Answers will vary. Sample student work:

The point (5, 20) is a point on the graph.

y = 4x

20 = 4(5)

20 = 20

The function assigns the output of 20 to the input of 5.

l. Sketch the graph of the equation y = 4x using the same coordinate plane in part (e). What do you notice about the graph of input/output pairs that describes the company’s constant rate of producing devices and the graph of the equation y = 4x?

Answer:

The graphs of the equation and the function coincide completely.

Exploratory Challenge/Exercise 4.

Examine the three graphs below. Which, if any, could represent the graph of a function? Explain why or why not for each graph.

Graph 1:

Answer:

This is the graph of a function. Each input is a real number x, and we see from the graph that there is an output y to associate with each such input. For example, the ordered pair (-2, 4) on the line associates the output 4 to the input -2.

Graph 2:

Answer:

This is not the graph of a function. The ordered pairs (6, 4) and (6, 6) show that for the input of 6 there are two different outputs, both 4 and 6. We do not have a function.

Graph 3:

Answer:

This is the graph of a function. The ordered pairs (-3, -9), (-2, -4), (-1, -1), (0, 0), (1, -1), (2, -4), and (3, -9) represent inputs and their unique outputs.

### Eureka Math Grade 8 Module 5 Lesson 5 Problem Set Answer Key

Question 1.

The distance that Scott walks is a function of the time he spends walking. Scott can walk \(\frac{1}{2}\) mile every 8 minutes. Assume he walks at a constant rate.

a. Predict the shape of the graph of the function. Explain.

Answer:

The graph of the function will likely be a line because a linear equation can describe Scott’s motion, and I know that the graph of the function will be the same as the graph of the equation.

b. Write an equation to represent the distance that Scott can walk in miles, y, in x minutes.

Answer:

\(\frac{0.5}{8}\) = \(\frac{y}{x}\)

y = \(\frac{0.5}{8}\) x

y = \(\frac{1}{16}\) x

c. Use the equation you wrote in part (b) to determine how many miles Scott can walk in 24 minutes.

Answer:

y = \(\frac{1}{16}\) (24)

y = 1.5

Scott can walk 1.5 miles in 24 minutes.

d. Use the equation you wrote in part (b) to determine how many miles Scott can walk in 12 minutes.

Answer:

y = \(\frac{1}{16}\) (12)

y = \(\frac{3}{4}\)

Scott can walk 0.75 miles in 12 minutes.

e. Use the equation you wrote in part (b) to determine how many miles Scott can walk in 16 minutes.

Answer:

y = \(\frac{1}{16}\) (16)

y = 1

Scott can walk 1 mile in 16 minutes.

f. Write your inputs and corresponding outputs as ordered pairs, and then plot them on a coordinate plane.

Answer:

(24, 1.5), (12, 0.75), (16, 1)

g. What shape does the graph of the points appear to take? Does it match your prediction?

Answer:

The points appear to be in a line. Yes, as I predicted, the graph of the function is a line.
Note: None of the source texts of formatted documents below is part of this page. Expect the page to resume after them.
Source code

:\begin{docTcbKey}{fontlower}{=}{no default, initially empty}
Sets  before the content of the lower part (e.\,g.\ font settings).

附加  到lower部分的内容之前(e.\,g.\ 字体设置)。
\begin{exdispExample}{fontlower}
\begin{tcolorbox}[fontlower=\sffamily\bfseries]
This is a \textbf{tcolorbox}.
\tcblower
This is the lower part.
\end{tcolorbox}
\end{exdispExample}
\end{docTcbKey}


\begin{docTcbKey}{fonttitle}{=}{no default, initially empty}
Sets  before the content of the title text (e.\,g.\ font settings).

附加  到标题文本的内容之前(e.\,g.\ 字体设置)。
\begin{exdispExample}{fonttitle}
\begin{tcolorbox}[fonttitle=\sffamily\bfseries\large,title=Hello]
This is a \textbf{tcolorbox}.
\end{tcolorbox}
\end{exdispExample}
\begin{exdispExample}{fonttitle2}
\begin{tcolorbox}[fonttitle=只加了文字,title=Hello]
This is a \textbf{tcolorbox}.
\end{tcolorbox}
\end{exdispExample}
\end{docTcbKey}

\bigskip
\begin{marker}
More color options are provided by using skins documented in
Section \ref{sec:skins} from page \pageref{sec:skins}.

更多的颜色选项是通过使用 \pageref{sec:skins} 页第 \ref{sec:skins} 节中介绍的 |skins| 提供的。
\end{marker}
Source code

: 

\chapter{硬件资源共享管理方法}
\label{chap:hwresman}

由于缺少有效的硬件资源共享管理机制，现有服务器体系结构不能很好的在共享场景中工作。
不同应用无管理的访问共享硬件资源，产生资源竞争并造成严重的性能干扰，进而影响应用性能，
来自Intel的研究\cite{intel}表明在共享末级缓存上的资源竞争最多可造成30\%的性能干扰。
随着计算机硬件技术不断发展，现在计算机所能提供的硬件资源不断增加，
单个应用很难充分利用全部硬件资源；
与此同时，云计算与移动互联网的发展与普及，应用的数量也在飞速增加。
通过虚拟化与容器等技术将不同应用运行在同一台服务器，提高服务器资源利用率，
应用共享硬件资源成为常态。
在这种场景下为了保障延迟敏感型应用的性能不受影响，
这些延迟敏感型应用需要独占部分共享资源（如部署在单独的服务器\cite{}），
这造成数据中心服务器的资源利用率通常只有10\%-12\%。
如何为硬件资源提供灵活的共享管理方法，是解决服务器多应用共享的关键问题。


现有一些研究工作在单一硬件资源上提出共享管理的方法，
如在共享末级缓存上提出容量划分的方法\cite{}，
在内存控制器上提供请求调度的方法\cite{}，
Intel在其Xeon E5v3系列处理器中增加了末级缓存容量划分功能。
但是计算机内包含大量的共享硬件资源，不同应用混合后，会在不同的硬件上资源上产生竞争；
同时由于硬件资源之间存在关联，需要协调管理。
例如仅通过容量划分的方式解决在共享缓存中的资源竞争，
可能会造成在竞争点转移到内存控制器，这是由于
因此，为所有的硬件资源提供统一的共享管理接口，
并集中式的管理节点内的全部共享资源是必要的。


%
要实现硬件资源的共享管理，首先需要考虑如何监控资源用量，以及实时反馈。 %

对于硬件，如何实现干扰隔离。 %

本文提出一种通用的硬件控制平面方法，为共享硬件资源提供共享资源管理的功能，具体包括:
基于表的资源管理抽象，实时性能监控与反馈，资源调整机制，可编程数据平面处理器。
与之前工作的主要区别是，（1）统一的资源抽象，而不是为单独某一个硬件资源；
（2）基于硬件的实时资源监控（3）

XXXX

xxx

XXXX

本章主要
h. Connect the points to make a line. What is the equation of the line?

Answer:

It is the equation that described the function: y = \(\frac{1}{16}\) x.

Question 2.

Graph the equation y = x^{3} for positive values of x. Organize your work using the table below, and then answer the questions that follow.

Answer:

a. Plot the ordered pairs on the coordinate plane.

Answer:

b. What shape does the graph of the points appear to take?

Answer:

It appears to take the shape of a curve.

c. Is this the graph of a linear function? Explain.

Answer:

No, this is not the graph of a linear function. The equation y = x^{3} is not a linear equation.

d. Consider the function that assigns to each positive real number s the volume V of a cube with side length s units. An equation that describes this function is V = s^{3}. What do you think the graph of this function will look like? Explain.

Answer:

I think the graph of this function will look like the graph of the equation y = x^{3}. The inputs and outputs would match the solutions to the equation exactly. For

the equation, the y-value is the cube of the x-value.

For the function, the output is the cube of the input.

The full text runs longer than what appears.